DATELINE: 3-15 NOVEMBER 2021, KANDAHAR / HERAT, AFGHANISTAN
SHOTLIST
3-4 NOVEMBER 2021, KANDAHAR AREA

1. Tracking shot, dry bed of Zahir Shahi Canal on the outskirts of Kandahar
2. Wide shot, man looking at the dry bed
3. Wide shot, farmers working their land with shovels
4. SOUNDBITE (Pashto) Abdul Nafi, a pomegranate Orchard owner:
“We face many difficulties due to the drought, you can see how dry these orchards are. Moreover, we have less drinking water, so we are facing many difficulties.

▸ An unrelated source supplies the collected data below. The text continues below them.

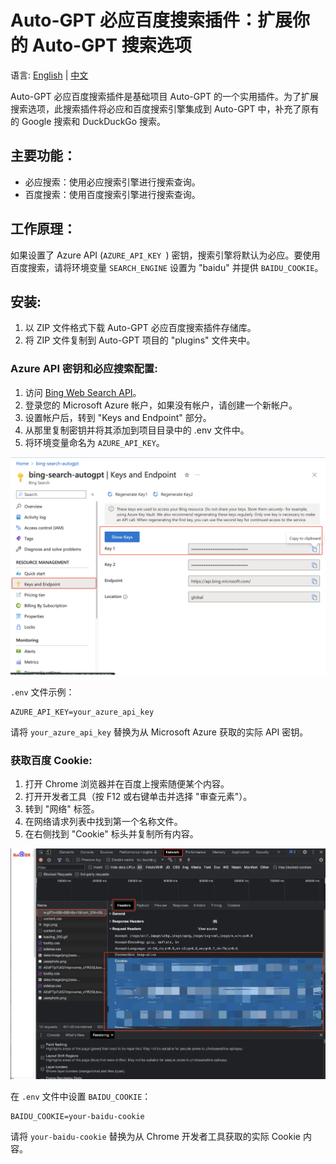 # Auto-GPT 必应百度搜索插件：扩展你的 Auto-GPT 搜索选项

语言: [English](https://github.com/ForestLinSen/autogpt-plugin-bing/blob/master/README.md) | [中文](https://github.com/ForestLinSen/autogpt-plugin-bing/blob/master/README.zh.md)

Auto-GPT 必应百度搜索插件是基础项目 Auto-GPT 的一个实用插件。为了扩展搜索选项，此搜索插件将必应和百度搜索引擎集成到 Auto-GPT 中，补充了原有的 Google 搜索和 DuckDuckGo 搜索。

## 主要功能：
- 必应搜索：使用必应搜索引擎进行搜索查询。
- 百度搜索：使用百度搜索引擎进行搜索查询。

## 工作原理：
如果设置了 Azure API (`AZURE_API_KEY `) 密钥，搜索引擎将默认为必应。要使用百度搜索，请将环境变量 `SEARCH_ENGINE` 设置为 "baidu" 并提供 `BAIDU_COOKIE`。

## 安装:
1. 以 ZIP 文件格式下载 Auto-GPT 必应百度搜索插件存储库。
2. 将 ZIP 文件复制到 Auto-GPT 项目的 "plugins" 文件夹中。

### Azure API 密钥和必应搜索配置:
1. 访问 [Bing Web Search API](https://www.microsoft.com/en-us/bing/apis/bing-web-search-api)。
2. 登录您的 Microsoft Azure 帐户，如果没有帐户，请创建一个新帐户。
3. 设置帐户后，转到 "Keys and Endpoint" 部分。
4. 从那里复制密钥并将其添加到项目目录中的 .env 文件中。
5. 将环境变量命名为 `AZURE_API_KEY`。

![Baidu Cookie](./screenshots/azure_api.png)

`.env` 文件示例：
```
AZURE_API_KEY=your_azure_api_key
```

请将 `your_azure_api_key` 替换为从 Microsoft Azure 获取的实际 API 密钥。

### 获取百度 Cookie:
1. 打开 Chrome 浏览器并在百度上搜索随便某个内容。
2. 打开开发者工具（按 F12 或右键单击并选择 "审查元素"）。
3. 转到 "网络" 标签。
4. 在网络请求列表中找到第一个名称文件。
5. 在右侧找到 "Cookie" 标头并复制所有内容。

![Baidu Cookie](./screenshots/baidu_cookie.png)

在 `.env` 文件中设置 `BAIDU_COOKIE`：
```
BAIDU_COOKIE=your-baidu-cookie
```

请将 `your-baidu-cookie` 替换为从 Chrome 开发者工具获取的实际 Cookie 内容。


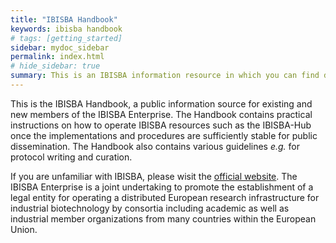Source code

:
 ```yaml
---
title: "IBISBA Handbook"
keywords: ibisba handbook
# tags: [getting_started]
sidebar: mydoc_sidebar
permalink: index.html
# hide_sidebar: true
summary: This is an IBISBA information resource in which you can find documentation related to a wide variety of aspects within IBISBA.
---
```


This is the IBISBA Handbook, a public information source for existing and new members of the IBISBA Enterprise. The Handbook contains practical instructions on how to operate IBISBA resources such as the IBISBA-Hub once the implementations and procedures are sufficiently stable for public dissemination. The Handbook also contains various guidelines <I>e.g.</I> for protocol writing and curation.

If you are unfamiliar with IBISBA, please wisit the <a href="https://www.ibisba.eu/">official website</a>. The IBISBA Enterprise is a joint undertaking to promote the establishment of a legal entity for operating a distributed European research infrastructure for industrial biotechnology by consortia including academic as well as industrial member organizations from many countries within the European Union.

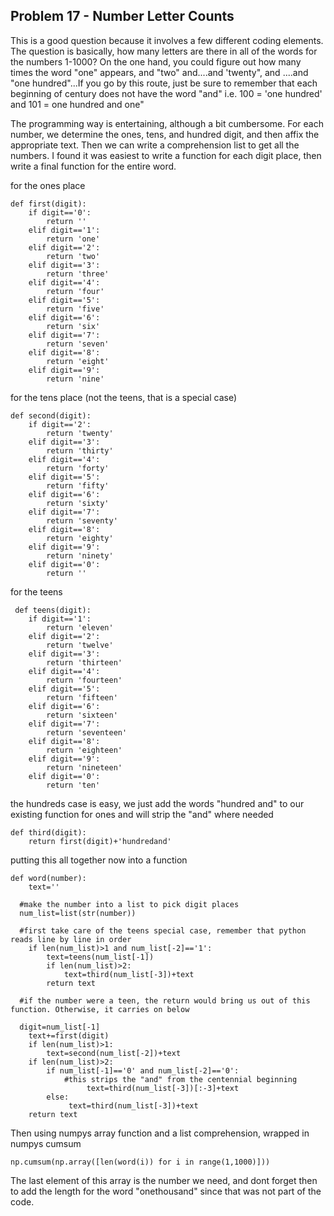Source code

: ## Problem 17 - Number Letter Counts

This is a good question because it involves a few different coding elements. The question is basically, how many letters are there in all of the words for the numbers 1-1000?
On the one hand, you could figure out how many times the word "one" appears, and "two" and....and 'twenty", and ....and "one hundred"...If you go by this route, just
be sure to remember that each beginning of century does not have the word "and" i.e. 100 = 'one hundred' and 101 = one hundred and one"

The programming way is entertaining, although a bit cumbersome.  For each number, we determine the ones, tens, and hundred digit, and then
affix the appropriate text.  Then we can write a comprehension list to get all the numbers.  I found it was easiest to write a function for each digit place,
then write a final function for the entire word.  


for the ones place

```
def first(digit):
	if digit=='0':
		return ''
	elif digit=='1':
		return 'one'
	elif digit=='2':
		return 'two'
	elif digit=='3':
		return 'three'
	elif digit=='4':
		return 'four'
	elif digit=='5':
		return 'five'
	elif digit=='6':
		return 'six'
	elif digit=='7':
		return 'seven'
	elif digit=='8':
		return 'eight'
	elif digit=='9':
		return 'nine'
```

for the tens place (not the teens, that is a special case)

```
def second(digit):
	if digit=='2':
		return 'twenty'
	elif digit=='3':
		return 'thirty'
	elif digit=='4':
		return 'forty'
	elif digit=='5':
		return 'fifty'
	elif digit=='6':
		return 'sixty'
	elif digit=='7':
		return 'seventy'
	elif digit=='8':
		return 'eighty'
	elif digit=='9':
		return 'ninety'
	elif digit=='0':
		return ''
 ```


for the teens

```
 def teens(digit):
	if digit=='1':
		return 'eleven'
	elif digit=='2':
		return 'twelve'
	elif digit=='3':
		return 'thirteen'
	elif digit=='4':
		return 'fourteen'
	elif digit=='5':
		return 'fifteen'
	elif digit=='6':
		return 'sixteen'
	elif digit=='7':
		return 'seventeen'
	elif digit=='8':
		return 'eighteen'
	elif digit=='9':
		return 'nineteen'
	elif digit=='0':
		return 'ten'
```    


the hundreds case is easy, we just add the words "hundred and" to our existing function for ones and will strip the "and" where needed

```
def third(digit):
	return first(digit)+'hundredand'
```  


putting this all together now into a function
```
def word(number):
	text=''
	
  #make the number into a list to pick digit places
  num_list=list(str(number))
  
  #first take care of the teens special case, remember that python reads line by line in order
	if len(num_list)>1 and num_list[-2]=='1':
		text=teens(num_list[-1])
		if len(num_list)>2:
			text=third(num_list[-3])+text
		return text
	
  #if the number were a teen, the return would bring us out of this function. Otherwise, it carries on below
  
  digit=num_list[-1]
	text+=first(digit)
	if len(num_list)>1:
		text=second(num_list[-2])+text
	if len(num_list)>2:
		if num_list[-1]=='0' and num_list[-2]=='0':
			#this strips the "and" from the centennial beginning 
     			 text=third(num_list[-3])[:-3]+text
		else:
			 text=third(num_list[-3])+text
	return text
  ```
  Then using numpys array function and a list comprehension, wrapped in numpys cumsum
  
  ```
  np.cumsum(np.array([len(word(i)) for i in range(1,1000)]))
  ```
  
  The last element of this array is the number we need, and dont forget then to add the length for the word "onethousand" since that was not part of the code.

We are suffering from the drought; we need to be assisted for example deep wells should be dug for us and there should be assistance to rescue our assets (orchards) from being dried by the drought.”
5. Tilt down, wide shot of water well drilling
6. Close up, mud being excavated from ground

3-4 NOVEMBER 2021, NOMADIC CAMP, KANDAHAR, AFGHANISTAN

7. Pan left, nomadic encampment with hills in back
8. Tracking shot, Haji Khair Mohammad walking in his nomadic encampment
9. SOUNDBITE (Pashto) Haji Khair Mohammad, nomad Panjwai, Kandahar: “Due to current drought and lack of food for animals, our animals are very thin and skinny, they are not producing milk and also some of our animals died.”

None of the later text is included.